The results of their paper, published in the journal SSM-Population Health, used data from part of the 2015 China Health and Retirement Longitudinal Study, a representative sample involving 14,000 participants aged 45 and above living in China. The findings can guide policy initiatives that encourage healthier lifestyle choices in the most populous nation in the world, while also illuminating how cultural practices can impede as well as improve health globally.
“What stands out in this research is that risky behaviors are damaging population health in China even among people at the top of the social hierarchy, a finding we don’t see in studies in the West, where higher socioeconomic status leads to better health outcomes ,” says Huang, the paper’s first author.
The researchers found that education and wealth are associated with better self-reported health and lower risk of arthritis, but they found no significant socioeconomic disparities in diabetes or hypertension. Moreover, they found greater prevalence of high cholesterol, overweight/obesity, smoking, and high-frequency drinking among the highly educated and/or wealthy in China.
Both culture and context, often absent from consideration in Western research samples, might be driving the current study’s counterintuitive findings, according to Huang.
“There are specific cultural meanings embedded in high-risk behaviors like smoking and alcohol consumption in China, particularly among middle-aged and older adults,” she says. “Cigarettes and alcoholic beverages are at the center of social courtesy in Chinese society, and gifting luxurious cigarettes and liquor is a prevailing way to facilitate interpersonal relationships, display social position, build social networks, and benefit business affairs.

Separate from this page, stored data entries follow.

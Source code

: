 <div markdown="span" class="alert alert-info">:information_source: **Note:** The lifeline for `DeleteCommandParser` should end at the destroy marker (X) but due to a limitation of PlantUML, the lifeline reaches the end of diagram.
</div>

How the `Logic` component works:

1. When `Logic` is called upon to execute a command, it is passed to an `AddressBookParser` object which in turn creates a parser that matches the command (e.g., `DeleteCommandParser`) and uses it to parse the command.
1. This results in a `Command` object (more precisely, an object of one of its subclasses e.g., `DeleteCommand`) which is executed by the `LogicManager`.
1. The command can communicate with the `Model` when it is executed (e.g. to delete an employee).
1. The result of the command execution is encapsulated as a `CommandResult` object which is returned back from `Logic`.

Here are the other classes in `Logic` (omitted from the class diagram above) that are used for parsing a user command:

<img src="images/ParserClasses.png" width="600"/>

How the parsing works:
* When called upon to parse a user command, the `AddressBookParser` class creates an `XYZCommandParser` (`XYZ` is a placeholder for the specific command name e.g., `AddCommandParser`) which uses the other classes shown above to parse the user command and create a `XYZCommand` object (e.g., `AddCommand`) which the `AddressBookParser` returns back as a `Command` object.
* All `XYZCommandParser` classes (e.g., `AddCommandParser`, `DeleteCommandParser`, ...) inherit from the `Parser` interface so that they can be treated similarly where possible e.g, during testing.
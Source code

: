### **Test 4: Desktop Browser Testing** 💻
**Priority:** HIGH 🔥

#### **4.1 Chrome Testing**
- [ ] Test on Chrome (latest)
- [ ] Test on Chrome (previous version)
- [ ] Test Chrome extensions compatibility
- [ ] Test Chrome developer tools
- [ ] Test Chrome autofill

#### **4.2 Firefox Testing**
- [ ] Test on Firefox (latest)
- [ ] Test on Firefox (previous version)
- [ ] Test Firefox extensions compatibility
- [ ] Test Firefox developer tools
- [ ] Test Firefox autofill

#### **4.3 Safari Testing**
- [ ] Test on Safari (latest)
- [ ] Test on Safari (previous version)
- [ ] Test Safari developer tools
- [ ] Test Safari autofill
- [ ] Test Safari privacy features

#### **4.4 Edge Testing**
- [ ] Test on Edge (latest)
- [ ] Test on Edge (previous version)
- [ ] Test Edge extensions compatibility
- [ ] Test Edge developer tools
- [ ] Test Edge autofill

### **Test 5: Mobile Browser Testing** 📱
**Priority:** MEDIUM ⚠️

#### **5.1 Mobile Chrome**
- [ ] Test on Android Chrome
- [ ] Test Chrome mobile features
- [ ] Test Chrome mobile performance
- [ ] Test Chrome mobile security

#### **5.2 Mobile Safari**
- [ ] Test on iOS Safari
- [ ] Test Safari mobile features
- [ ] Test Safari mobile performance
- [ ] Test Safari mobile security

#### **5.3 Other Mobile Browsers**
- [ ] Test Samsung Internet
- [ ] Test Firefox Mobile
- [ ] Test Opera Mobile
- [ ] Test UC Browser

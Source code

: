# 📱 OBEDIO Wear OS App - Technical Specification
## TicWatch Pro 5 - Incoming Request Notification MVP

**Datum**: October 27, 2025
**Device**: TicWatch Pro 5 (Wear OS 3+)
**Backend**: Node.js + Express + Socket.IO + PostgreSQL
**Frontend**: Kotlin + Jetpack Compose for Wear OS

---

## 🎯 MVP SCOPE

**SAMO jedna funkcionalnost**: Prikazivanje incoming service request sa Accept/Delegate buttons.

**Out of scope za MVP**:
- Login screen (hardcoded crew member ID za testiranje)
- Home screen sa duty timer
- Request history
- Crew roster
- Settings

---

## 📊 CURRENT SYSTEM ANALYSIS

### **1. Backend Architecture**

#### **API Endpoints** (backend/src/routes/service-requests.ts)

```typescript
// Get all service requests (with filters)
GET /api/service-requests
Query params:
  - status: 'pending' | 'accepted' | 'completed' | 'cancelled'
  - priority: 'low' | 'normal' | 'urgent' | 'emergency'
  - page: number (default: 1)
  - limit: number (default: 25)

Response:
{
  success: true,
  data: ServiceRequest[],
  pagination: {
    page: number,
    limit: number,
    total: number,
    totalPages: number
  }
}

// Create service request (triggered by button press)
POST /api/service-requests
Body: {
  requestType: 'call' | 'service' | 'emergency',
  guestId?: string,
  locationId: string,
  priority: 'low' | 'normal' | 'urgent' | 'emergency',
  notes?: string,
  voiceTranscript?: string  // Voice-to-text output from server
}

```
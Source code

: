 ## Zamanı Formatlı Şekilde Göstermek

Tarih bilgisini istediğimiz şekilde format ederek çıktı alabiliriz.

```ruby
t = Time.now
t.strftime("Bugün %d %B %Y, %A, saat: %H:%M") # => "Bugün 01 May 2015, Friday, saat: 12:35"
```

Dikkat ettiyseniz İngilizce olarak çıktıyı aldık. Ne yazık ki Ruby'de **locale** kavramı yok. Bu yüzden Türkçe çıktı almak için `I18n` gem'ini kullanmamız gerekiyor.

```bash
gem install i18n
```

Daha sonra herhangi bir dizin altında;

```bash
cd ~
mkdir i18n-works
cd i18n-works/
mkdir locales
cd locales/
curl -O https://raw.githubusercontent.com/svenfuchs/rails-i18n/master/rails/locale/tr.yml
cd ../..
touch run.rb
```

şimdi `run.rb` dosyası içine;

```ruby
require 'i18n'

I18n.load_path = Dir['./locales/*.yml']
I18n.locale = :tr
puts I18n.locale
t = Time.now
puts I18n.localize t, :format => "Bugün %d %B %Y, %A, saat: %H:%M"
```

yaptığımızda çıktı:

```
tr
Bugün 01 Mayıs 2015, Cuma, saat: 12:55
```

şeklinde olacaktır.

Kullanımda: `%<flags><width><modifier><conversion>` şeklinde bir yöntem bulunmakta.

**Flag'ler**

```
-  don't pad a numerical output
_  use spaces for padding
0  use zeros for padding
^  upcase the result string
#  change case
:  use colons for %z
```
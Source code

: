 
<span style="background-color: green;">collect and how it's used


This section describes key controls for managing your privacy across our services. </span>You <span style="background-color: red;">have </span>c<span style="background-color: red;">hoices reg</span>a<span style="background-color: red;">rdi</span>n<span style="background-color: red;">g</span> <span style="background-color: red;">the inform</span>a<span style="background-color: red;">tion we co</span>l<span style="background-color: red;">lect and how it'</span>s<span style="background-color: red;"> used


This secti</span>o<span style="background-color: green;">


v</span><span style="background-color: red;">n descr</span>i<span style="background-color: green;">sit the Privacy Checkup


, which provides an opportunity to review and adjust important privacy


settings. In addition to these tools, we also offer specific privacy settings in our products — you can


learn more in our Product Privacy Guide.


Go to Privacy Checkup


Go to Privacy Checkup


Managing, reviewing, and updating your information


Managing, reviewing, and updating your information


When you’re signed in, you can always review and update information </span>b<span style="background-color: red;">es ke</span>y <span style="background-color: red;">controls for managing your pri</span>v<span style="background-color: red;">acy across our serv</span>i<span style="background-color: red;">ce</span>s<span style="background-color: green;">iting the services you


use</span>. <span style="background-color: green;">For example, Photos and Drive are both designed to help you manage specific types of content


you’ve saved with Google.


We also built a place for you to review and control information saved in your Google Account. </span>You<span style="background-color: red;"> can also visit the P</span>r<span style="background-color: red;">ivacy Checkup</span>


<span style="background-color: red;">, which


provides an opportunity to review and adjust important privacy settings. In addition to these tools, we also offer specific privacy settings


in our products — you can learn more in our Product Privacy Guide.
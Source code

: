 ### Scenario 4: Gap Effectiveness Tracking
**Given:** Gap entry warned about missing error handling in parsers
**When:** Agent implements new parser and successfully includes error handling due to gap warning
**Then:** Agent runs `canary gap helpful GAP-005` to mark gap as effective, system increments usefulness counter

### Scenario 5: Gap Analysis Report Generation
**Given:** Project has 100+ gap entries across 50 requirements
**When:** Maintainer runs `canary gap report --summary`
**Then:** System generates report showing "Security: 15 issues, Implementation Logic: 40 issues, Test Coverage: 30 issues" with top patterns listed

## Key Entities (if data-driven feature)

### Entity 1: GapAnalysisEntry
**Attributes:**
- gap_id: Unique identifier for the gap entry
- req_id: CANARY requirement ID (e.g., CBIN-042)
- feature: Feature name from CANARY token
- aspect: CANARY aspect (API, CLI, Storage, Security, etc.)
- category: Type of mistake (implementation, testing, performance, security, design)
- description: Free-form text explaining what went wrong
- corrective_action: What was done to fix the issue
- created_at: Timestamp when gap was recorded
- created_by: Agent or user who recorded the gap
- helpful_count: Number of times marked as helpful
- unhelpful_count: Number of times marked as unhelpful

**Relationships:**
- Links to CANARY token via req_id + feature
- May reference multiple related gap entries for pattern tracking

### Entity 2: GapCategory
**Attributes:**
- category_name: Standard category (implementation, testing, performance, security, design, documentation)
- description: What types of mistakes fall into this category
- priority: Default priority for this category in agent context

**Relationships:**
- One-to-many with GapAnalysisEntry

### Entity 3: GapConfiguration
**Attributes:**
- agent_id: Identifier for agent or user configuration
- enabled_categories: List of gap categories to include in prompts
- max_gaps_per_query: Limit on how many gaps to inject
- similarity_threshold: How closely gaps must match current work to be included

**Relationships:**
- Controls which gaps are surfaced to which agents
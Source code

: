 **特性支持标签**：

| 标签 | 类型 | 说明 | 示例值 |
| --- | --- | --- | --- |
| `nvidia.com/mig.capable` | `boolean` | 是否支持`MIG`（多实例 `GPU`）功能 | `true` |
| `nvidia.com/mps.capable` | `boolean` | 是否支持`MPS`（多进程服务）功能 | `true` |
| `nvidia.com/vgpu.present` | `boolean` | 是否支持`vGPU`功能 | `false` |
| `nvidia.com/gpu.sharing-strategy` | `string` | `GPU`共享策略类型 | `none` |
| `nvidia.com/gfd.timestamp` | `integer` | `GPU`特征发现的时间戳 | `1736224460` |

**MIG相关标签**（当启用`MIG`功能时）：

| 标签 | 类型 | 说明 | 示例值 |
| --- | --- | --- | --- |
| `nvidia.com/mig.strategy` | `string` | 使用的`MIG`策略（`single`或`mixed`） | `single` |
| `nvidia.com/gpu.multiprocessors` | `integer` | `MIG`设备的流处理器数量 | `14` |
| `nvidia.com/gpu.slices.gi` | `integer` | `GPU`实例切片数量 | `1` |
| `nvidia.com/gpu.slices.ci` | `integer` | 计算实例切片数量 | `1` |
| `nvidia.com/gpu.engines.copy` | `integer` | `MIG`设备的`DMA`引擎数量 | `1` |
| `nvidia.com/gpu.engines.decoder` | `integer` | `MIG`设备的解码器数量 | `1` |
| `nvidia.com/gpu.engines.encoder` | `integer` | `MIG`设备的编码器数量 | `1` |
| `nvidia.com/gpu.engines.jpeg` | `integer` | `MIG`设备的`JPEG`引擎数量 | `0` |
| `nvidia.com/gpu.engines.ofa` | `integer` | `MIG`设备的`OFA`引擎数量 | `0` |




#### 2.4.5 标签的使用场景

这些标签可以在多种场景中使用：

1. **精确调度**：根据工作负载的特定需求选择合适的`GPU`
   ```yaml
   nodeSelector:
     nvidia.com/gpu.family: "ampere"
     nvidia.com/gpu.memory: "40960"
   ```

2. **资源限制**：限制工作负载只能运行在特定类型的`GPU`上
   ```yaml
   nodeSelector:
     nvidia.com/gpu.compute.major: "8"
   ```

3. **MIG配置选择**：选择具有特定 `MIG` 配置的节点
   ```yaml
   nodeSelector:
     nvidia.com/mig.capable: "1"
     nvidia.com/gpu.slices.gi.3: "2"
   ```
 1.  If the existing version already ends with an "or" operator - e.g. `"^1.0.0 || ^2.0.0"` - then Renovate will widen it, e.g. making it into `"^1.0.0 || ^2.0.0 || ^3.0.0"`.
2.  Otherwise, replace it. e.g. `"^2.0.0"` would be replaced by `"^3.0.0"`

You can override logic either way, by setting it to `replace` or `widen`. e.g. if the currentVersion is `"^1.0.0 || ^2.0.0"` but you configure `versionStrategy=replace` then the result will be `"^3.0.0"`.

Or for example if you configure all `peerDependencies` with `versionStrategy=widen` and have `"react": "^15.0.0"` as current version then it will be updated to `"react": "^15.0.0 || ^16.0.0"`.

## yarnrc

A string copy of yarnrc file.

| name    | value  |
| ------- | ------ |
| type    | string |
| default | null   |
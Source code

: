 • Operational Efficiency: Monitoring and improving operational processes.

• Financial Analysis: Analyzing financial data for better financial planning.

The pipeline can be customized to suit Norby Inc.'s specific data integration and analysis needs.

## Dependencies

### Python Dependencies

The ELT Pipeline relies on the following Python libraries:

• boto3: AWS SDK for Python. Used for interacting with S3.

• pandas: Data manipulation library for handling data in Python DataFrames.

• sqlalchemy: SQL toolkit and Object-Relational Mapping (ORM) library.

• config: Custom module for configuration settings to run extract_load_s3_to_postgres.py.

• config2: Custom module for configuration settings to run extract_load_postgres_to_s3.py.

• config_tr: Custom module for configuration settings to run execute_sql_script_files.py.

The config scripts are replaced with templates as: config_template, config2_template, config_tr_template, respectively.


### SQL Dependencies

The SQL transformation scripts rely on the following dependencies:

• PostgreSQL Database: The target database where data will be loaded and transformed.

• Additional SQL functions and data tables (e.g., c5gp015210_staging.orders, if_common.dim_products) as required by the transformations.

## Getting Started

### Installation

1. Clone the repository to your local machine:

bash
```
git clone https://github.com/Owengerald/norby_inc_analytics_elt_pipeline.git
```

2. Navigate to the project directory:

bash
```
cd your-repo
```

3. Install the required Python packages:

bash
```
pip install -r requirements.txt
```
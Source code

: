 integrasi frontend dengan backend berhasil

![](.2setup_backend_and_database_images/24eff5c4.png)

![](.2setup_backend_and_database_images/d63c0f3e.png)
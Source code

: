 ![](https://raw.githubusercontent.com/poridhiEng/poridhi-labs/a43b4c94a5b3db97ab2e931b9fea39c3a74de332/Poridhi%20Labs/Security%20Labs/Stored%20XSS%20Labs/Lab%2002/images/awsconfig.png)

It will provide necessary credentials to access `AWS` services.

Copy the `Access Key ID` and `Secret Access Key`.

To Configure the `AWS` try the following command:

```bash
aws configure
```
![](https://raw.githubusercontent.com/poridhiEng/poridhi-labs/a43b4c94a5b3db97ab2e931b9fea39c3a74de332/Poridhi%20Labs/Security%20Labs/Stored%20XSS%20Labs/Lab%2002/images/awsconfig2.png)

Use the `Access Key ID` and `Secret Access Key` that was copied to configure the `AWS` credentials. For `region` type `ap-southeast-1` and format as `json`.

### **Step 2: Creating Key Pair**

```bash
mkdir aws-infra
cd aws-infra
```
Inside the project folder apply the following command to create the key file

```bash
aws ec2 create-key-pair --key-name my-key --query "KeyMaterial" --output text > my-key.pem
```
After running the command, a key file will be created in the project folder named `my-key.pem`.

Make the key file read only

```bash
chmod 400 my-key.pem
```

“These types of behaviors and risk factors are not only socially accepted, but encouraged. This may outweigh the otherwise protective effects of high socioeconomic status, which provides resources that can help avoid risks, adopt preventative strategies, minimize disease and promote good health.”
The study also accentuates the fault lines that became visible when generalizing research involving health and social status across populations with different economic, political, historical and cultural circumstances.
The patterns surfacing in one world region do not always apply somewhere else, but the research also invites consideration for how local cultural norms might be shaping health outcomes, according to Grol-Prokopczyk.
“Even if you’re only interested in the US population, it’s important to realize that cultural practices can impede as well as improve health,” she says.